A Modular Cascade Synthetic Strategy Toward Structurally Constrained Boron-doped Polycyclic Aromatic Hydrocarbons.

A novel synthetic strategy was developed for the construction of difficult-to-access structurally constrained boron-doped polycyclic aromatic hydrocarbons (sc-B-PAHs) via a cascade reaction from readily available ortho-aryl-substituted diarylalkynes. This domino process involves borylative cyclization, 1,4-boron migration and successive two-fold electrophilic borylation. Two types of sc-B-PAHs bearing B-doped [4]helicene ( 1a - 1i ) or BN-doped [4]helicene ( 1n - 1t ) and double [4]helicene ( 1u - 1v ) are constructed by this cascade reaction.

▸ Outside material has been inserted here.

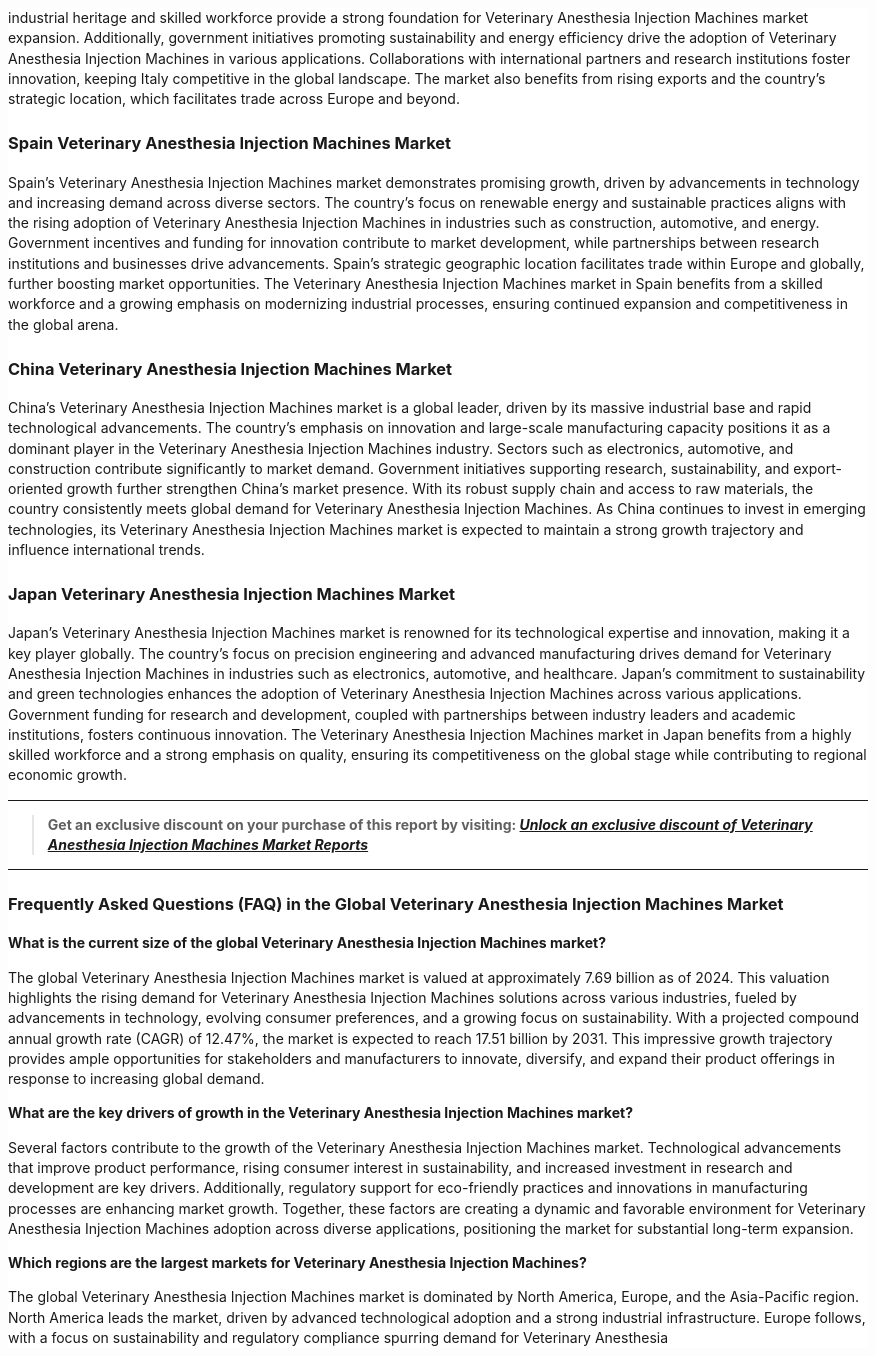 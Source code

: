 industrial heritage and skilled workforce provide a strong foundation for Veterinary Anesthesia Injection Machines market expansion. Additionally, government initiatives promoting sustainability and energy efficiency drive the adoption of Veterinary Anesthesia Injection Machines in various applications. Collaborations with international partners and research institutions foster innovation, keeping Italy competitive in the global landscape. The market also benefits from rising exports and the country&rsquo;s strategic location, which facilitates trade across Europe and beyond.</p><h3>Spain Veterinary Anesthesia Injection Machines Market</h3><p>Spain&rsquo;s Veterinary Anesthesia Injection Machines market demonstrates promising growth, driven by advancements in technology and increasing demand across diverse sectors. The country&rsquo;s focus on renewable energy and sustainable practices aligns with the rising adoption of Veterinary Anesthesia Injection Machines in industries such as construction, automotive, and energy. Government incentives and funding for innovation contribute to market development, while partnerships between research institutions and businesses drive advancements. Spain&rsquo;s strategic geographic location facilitates trade within Europe and globally, further boosting market opportunities. The Veterinary Anesthesia Injection Machines market in Spain benefits from a skilled workforce and a growing emphasis on modernizing industrial processes, ensuring continued expansion and competitiveness in the global arena.</p><h3>China Veterinary Anesthesia Injection Machines Market</h3><p>China&rsquo;s Veterinary Anesthesia Injection Machines market is a global leader, driven by its massive industrial base and rapid technological advancements. The country&rsquo;s emphasis on innovation and large-scale manufacturing capacity positions it as a dominant player in the Veterinary Anesthesia Injection Machines industry. Sectors such as electronics, automotive, and construction contribute significantly to market demand. Government initiatives supporting research, sustainability, and export-oriented growth further strengthen China&rsquo;s market presence. With its robust supply chain and access to raw materials, the country consistently meets global demand for Veterinary Anesthesia Injection Machines. As China continues to invest in emerging technologies, its Veterinary Anesthesia Injection Machines market is expected to maintain a strong growth trajectory and influence international trends.</p><h3>Japan Veterinary Anesthesia Injection Machines Market</h3><p>Japan&rsquo;s Veterinary Anesthesia Injection Machines market is renowned for its technological expertise and innovation, making it a key player globally. The country&rsquo;s focus on precision engineering and advanced manufacturing drives demand for Veterinary Anesthesia Injection Machines in industries such as electronics, automotive, and healthcare. Japan&rsquo;s commitment to sustainability and green technologies enhances the adoption of Veterinary Anesthesia Injection Machines across various applications. Government funding for research and development, coupled with partnerships between industry leaders and academic institutions, fosters continuous innovation. The Veterinary Anesthesia Injection Machines market in Japan benefits from a highly skilled workforce and a strong emphasis on quality, ensuring its competitiveness on the global stage while contributing to regional economic growth.</p><hr /><blockquote><p><strong>Get an exclusive discount on your purchase of this report by visiting: <em><a href="://marketresearchpulse.com/ask-for-discount/6046?utm_source=Github&amp;utm_medium=052">Unlock an exclusive discount of Veterinary Anesthesia Injection Machines Market Reports</a></em>&nbsp;</strong></p></blockquote><hr /><h3>Frequently Asked Questions (FAQ) in the Global Veterinary Anesthesia Injection Machines Market</h3><p><strong>What is the current size of the global Veterinary Anesthesia Injection Machines market?</strong></p><p>The global Veterinary Anesthesia Injection Machines market is valued at approximately 7.69 billion as of 2024. This valuation highlights the rising demand for Veterinary Anesthesia Injection Machines solutions across various industries, fueled by advancements in technology, evolving consumer preferences, and a growing focus on sustainability. With a projected compound annual growth rate (CAGR) of 12.47%, the market is expected to reach 17.51 billion by 2031. This impressive growth trajectory provides ample opportunities for stakeholders and manufacturers to innovate, diversify, and expand their product offerings in response to increasing global demand.</p><p><strong>What are the key drivers of growth in the Veterinary Anesthesia Injection Machines market?</strong></p><p>Several factors contribute to the growth of the Veterinary Anesthesia Injection Machines market. Technological advancements that improve product performance, rising consumer interest in sustainability, and increased investment in research and development are key drivers. Additionally, regulatory support for eco-friendly practices and innovations in manufacturing processes are enhancing market growth. Together, these factors are creating a dynamic and favorable environment for Veterinary Anesthesia Injection Machines adoption across diverse applications, positioning the market for substantial long-term expansion.</p><p><strong>Which regions are the largest markets for Veterinary Anesthesia Injection Machines?</strong></p><p>The global Veterinary Anesthesia Injection Machines market is dominated by North America, Europe, and the Asia-Pacific region. North America leads the market, driven by advanced technological adoption and a strong industrial infrastructure. Europe follows, with a focus on sustainability and regulatory compliance spurring demand for Veterinary Anesthesia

Remarkably, this synthetic strategy is characterized by modest yields (20-50%) and broad substrate scope (18 examples) with versatile functional group tolerance. The resultant sc-B-PAHs show good stability under ambient conditions and are thoroughly investigated by X-ray crystallography, UV/Vis absorption and fluorescence spectroscopy, and cyclic voltammetry. Interestingly enough, BN-doped [4]helicene 1o forms a unique alternating π-stacked dimers of enantiomers within a helical columnar superstructure, while BN-doped double [4]helicene 1u establishes an unprecedented π-stacked trimeric sandwich structure with a rare 2D lamellar π-stacking. The synthetic approach reported herein represents a powerful tool for the rapid generation of novel sc-B-PAHs, which are highly attractive for the elucidation of the structure-property relationship and for potential optoelectronic applications.